TOKYO, May 29 (UPI) -- With Jacques Chirac's departure, Japan may have lost its best French friend. For Nicolas Sarkozy made clear well before the presidential elections that he was no fan of sumo, unlike his predecessor. But even as French support for the ancient sport falters, wrestling Japanese-style is ever more popular outside its borders, and what's more, there's no stopping the domination of foreigners in the game.
How can anyone be fascinated "by these battles between fat guys with slicked-down ponytails," Sarkozy said in 2004, adding that "sumo wrestling is really not a sport for intellectuals."
The comment was clearly a snub against Chirac, who was well-known in Japan for his love of the Asian nation and its cuisine, art and culture, even though many in Japan were personally offended by the comment and continue to remain vehemently anti-Sarkozy as a result. In contrast, Chirac was such a big fan of Japanese wrestling that he not only named his pet poodle Sumo, he also sponsored a prize in the sport known as the Chirac Cup each summer. That award, incidentally, will be discontinued with Chirac's departure.
But while Sarkozy may mock Chirac's sporting taste, the number of those who are attracted to sumo outside Japan continues to grow, and their influence is even changing the very nature of the game. Its growing allure, however, may well become a bigger diplomatic tool for Japan. Certainly, sumo is challenging Japanese society's perception of foreigners in general and sparking interest in countries that have hitherto been completely off the radar of most people. In turn, the influx of non-Japanese into the sport has revitalized what has often been regarded as an arcane competition, boosting television ratings as well as box office sales.
This week Mongolian wrestler Hakuho was named yokozuna, which is the highest title awarded in the game, and the 22-year-old athlete, whose real name is Munkhbat Davaajargal, will be the 69th grand champion in sumo's history. The last wrestler to be named yokozuna was Asashoryu, also from Mongolia, in January 2003. Meanwhile, the last Japanese national to be named grand champion was in 1998.
The dominance of Mongolians in a sport that originates from Japan's national religion, Shinto, is no longer an issue among most fans. But until about a decade ago, it was unheard of to award the highest honor in the sport to a non-Japanese. After all, to this day, sumo wrestlers cannot win the title of yokozuna by ability alone. Even if they win against all their opponents over a number of seasons, their rank must still be approved by the Japan Sumo Association, which not only considers the wrestler's fighting ability, but also his sense of decorum and dignity befitting a grand champion of the tradition-laden sport.
From the 1980s, Pacific Islanders came to dominate the sport, which originated as a game to entertain the gods.
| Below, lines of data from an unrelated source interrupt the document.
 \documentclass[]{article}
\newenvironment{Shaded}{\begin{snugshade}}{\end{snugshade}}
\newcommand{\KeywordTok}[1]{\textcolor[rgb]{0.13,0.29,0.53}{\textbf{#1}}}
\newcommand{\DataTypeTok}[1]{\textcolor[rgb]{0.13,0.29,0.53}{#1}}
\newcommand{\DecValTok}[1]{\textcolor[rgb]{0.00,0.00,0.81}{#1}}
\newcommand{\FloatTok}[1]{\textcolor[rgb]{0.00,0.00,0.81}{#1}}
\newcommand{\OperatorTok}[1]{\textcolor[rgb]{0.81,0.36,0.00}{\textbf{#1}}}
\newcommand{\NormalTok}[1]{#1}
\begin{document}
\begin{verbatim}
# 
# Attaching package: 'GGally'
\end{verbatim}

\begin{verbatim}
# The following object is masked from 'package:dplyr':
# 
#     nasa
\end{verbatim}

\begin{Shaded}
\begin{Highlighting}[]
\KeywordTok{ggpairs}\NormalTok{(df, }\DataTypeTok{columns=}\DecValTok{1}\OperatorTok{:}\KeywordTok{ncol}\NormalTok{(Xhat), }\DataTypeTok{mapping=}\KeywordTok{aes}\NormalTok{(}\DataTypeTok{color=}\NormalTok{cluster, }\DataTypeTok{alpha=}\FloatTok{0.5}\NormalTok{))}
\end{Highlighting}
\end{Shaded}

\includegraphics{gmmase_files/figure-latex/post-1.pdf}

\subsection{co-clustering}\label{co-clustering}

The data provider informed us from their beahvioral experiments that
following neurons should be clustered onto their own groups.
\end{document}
But while wrestlers such as Hawaii's Konishiki came to attract public attention for their strength in the ring, they ultimately failed to win the biggest prize in the sport, in part due to the sumo association's belief that they were unable to represent the ephemeral spirit of the sport despite their track record.
Such debate seems as if it were in the distant past now that the two current yokozunas both hail from Ulaanbaatar, and wrestlers from other Asian nations as well as Eastern Europe, including Bulgaria, the Czech Republic and Estonia, are no longer viewed with suspicion.
Granted, all foreigners still need to belong to a team, or stable, run by a former sumo champion, and they must all be fluent in the Japanese language as well in order to compete, unlike in other sports, such as tennis, where a Wimbledon champion has no need to speak English or even reside in Britain.
Still, there is no doubt that sumo is not simply a Japanese export; it has also opened the eyes of many Japanese to Mongolia, Western Samoa, the former Soviet Union and other nations from which wrestlers hail where there has hitherto been little Japanese media interest.
Indeed, Mongolia has become one of the hottest tourist destinations for those seeking something off the beaten path, in large part due to growing familiarity towards the country as a result of watching Mongolian sumo wrestlers regularly, according to domestic travel group H.I.S.
The Japanese Embassy in Mongolia, meanwhile, reported that Mongolians too are fixated with how their wrestlers are doing in Japan, and at one local electronics shop, "there were lots of people before the television sets, and there was a large shout of glee when Hakuho won."
There is growing speculation that Crown Prince Naruhito and his wife, Princess Masako, as well as their daughter, Princess Aiko, will visit Mongolia this summer, partly because the 5-year-old princess is said to be a huge fan of the sport.
Whether rumors of an official royal visit to the country would have sparked any public interest is debatable were it not for the power of sumo to bring the two countries together.